В следующую секунду я подскочил, развернулся, схватил Гретхен за плечи и стал целовать ее как сумасшедший. Буквально, я схватил и поцеловал ее и прижал к стене и она целовала меня в ответ по-настоящему — по-настоящему — и глаза ее были закрыты и она смеялась, но я был серьезен до ужаса и я скользнул рукой по ее спине и уложил ее на угол кровати и взобрался на нее, а Гретхен все еще смеялась и мы целовались, такие длинные влажные поцелуи, и я задрал ее футболку и коснулся ее кожи и она прижала меня к себе и погладила мою лысую голову и я двинулся к ее штанам, на ней были такие клетчатые брюки с сотней гребаных застежек, и я нашел настоящую молнию и стал расстегивать ее и ощутил под рукой гладкую ткань ее трусиков, розовых, насколько я мог видеть, и ощутил ее мягкие, странные волосы, глаза ее были закрыты, она больше не смеялась и держала мой затылок одной рукой и расстегивала мои джинсы другой и она коснулась меня — и, собственно, вот. Я кончил прямо в трусы. Гретхен вытащила руку, и я посмотрел на нее, и она уставилась на меня, будто говоря: о'кей, что теперь? и я поднялся и выбежал в ванную. Когда через несколько минут я вернулся, она уже смылась, вместе с сумочкой, и я понял, что окончательно все просрал.
Мы сидели на своих досках, елозя туда-сюда позади припаркованного у торгового центра минивена.
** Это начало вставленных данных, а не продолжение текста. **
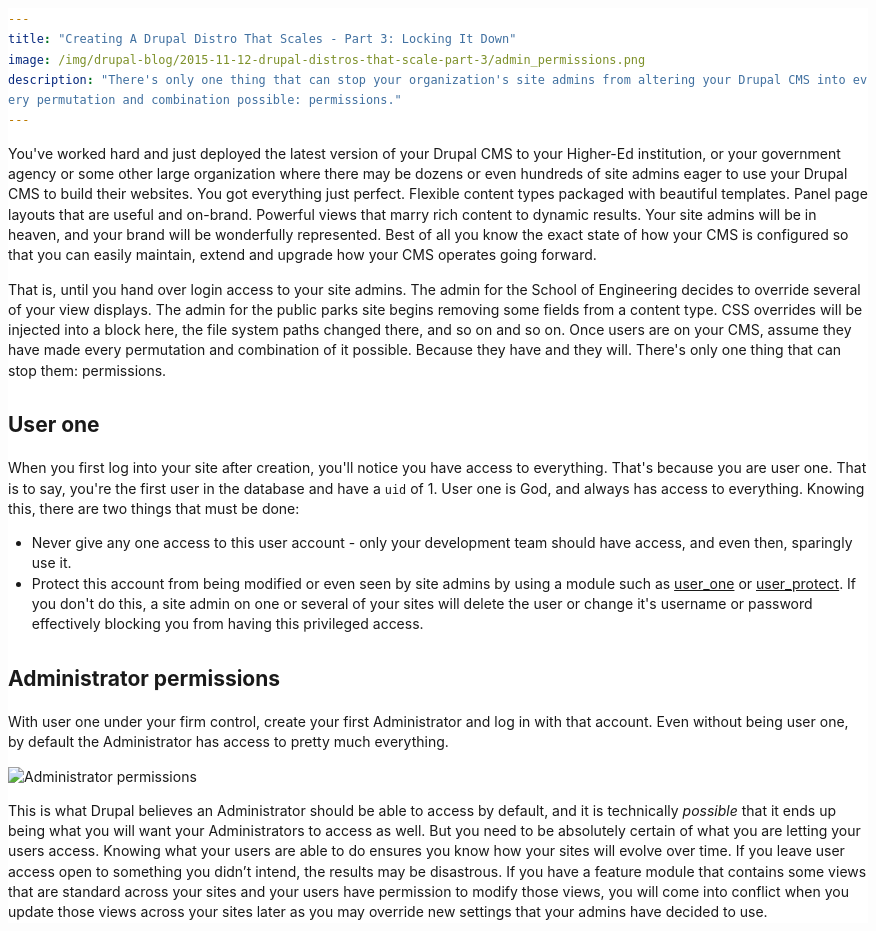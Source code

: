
 ```yaml
---
title: "Creating A Drupal Distro That Scales - Part 3: Locking It Down"
image: /img/drupal-blog/2015-11-12-drupal-distros-that-scale-part-3/admin_permissions.png
description: "There's only one thing that can stop your organization's site admins from altering your Drupal CMS into every permutation and combination possible: permissions."
---
```


You've worked hard and just deployed the latest version of your Drupal CMS to your Higher-Ed institution, or your government agency or some other large organization where there may be dozens or even hundreds of site admins eager to use your Drupal CMS to build their websites. You got everything just perfect. Flexible content types packaged with beautiful templates. Panel page layouts that are useful and on-brand. Powerful views that marry rich content to dynamic results. Your site admins will be in heaven, and your brand will be wonderfully represented. Best of all you know the exact state of how your CMS is configured so that you can easily maintain, extend and upgrade how your CMS operates going forward.

That is, until you hand over login access to your site admins. The admin for the School of Engineering decides to override several of your view displays. The admin for the public parks site begins removing some fields from a content type. CSS overrides will be injected into a block here, the file system paths changed there, and so on and so on. Once users are on your CMS, assume they have made every permutation and combination of it possible. Because they have and they will. There's only one thing that can stop them: permissions.

## User one

When you first log into your site after creation, you'll notice you have access to everything. That's because you are user one. That is to say, you're the first user in the database and have a `uid` of 1. User one is God, and always has access to everything. Knowing this, there are two things that must be done:

* Never give any one access to this user account - only your development team should have access, and even then, sparingly use it.
* Protect this account from being modified or even seen by site admins by using a module such as [user_one](https://www.drupal.org/project/userone) or [user_protect](https://www.drupal.org/project/userprotect). If you don't do this, a site admin on one or several of your sites will delete the user or change it's username or password effectively blocking you from having this privileged access.

## Administrator permissions

With user one under your firm control, create your first Administrator and log in with that account. Even without being user one, by default the Administrator has access to pretty much everything.

![Administrator permissions](/img/drupal-blog/2015-11-12-drupal-distros-that-scale-part-3/admin_permissions.png)

This is what Drupal believes an Administrator should be able to access by default, and it is technically *possible* that it ends up being what you will want your Administrators to access as well. But you need to be absolutely certain of what you are letting your users access. Knowing what your users are able to do ensures you know how your sites will evolve over time. If you leave user access open to something you didn’t intend, the results may be disastrous. If you have a feature module that contains some views that are standard across your sites and your users have permission to modify those views, you will come into conflict when you update those views across your sites later as you may override new settings that your admins have decided to use.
В первую очередь, сказал Ник, нужно, чтобы тебе сломали нос. Зачем? спросил я. Потому что если тебе хоть раз сломают нос, никто к тебе больше не полезет. Правда? спросил я. Ну, это если им никогда не ломали нос. Но большинству же не ломали. Посмотри на всех этих крупных чуваков, у них не сломан. Почему? Спросил я. Потому что они всегда, наверное, были крупными, и никто до них не докапывался. И никто им так и не вмазал хорошенько. А для таких, как мы, это прекрасная возможность. Вот где справедливость, сказал он. Им не нужен сломанный нос, а нам легко его заполучить. Все равно не понимаю, сказал я. Это полностью выведет тебя из строя, сказал он. Твои глаза вываливаются и наливаются слезами, и ты не можешь дышать, и кровь течет по лицу и по шее, и тебе хочется блевать, и ты чувствуешь себя полным дерьмом. И что, вот этого я хочу? спросил я. Да, сказал он. Потому что тогда тебя уже не остановить. И ты уже не будешь бояться. Никогда не будешь бояться драки, потому что ты уже знаешь. Ты уже это пережил. Хочешь пойти на танцы? — спросил я. Нет, сказал он. Ни за что. Эти танцы придуманы специально для того, чтобы ты выглядел глупо. А я хочу пойти, сказал я. Тогда побеспокойся о том, чтобы сломать нос, сказал он.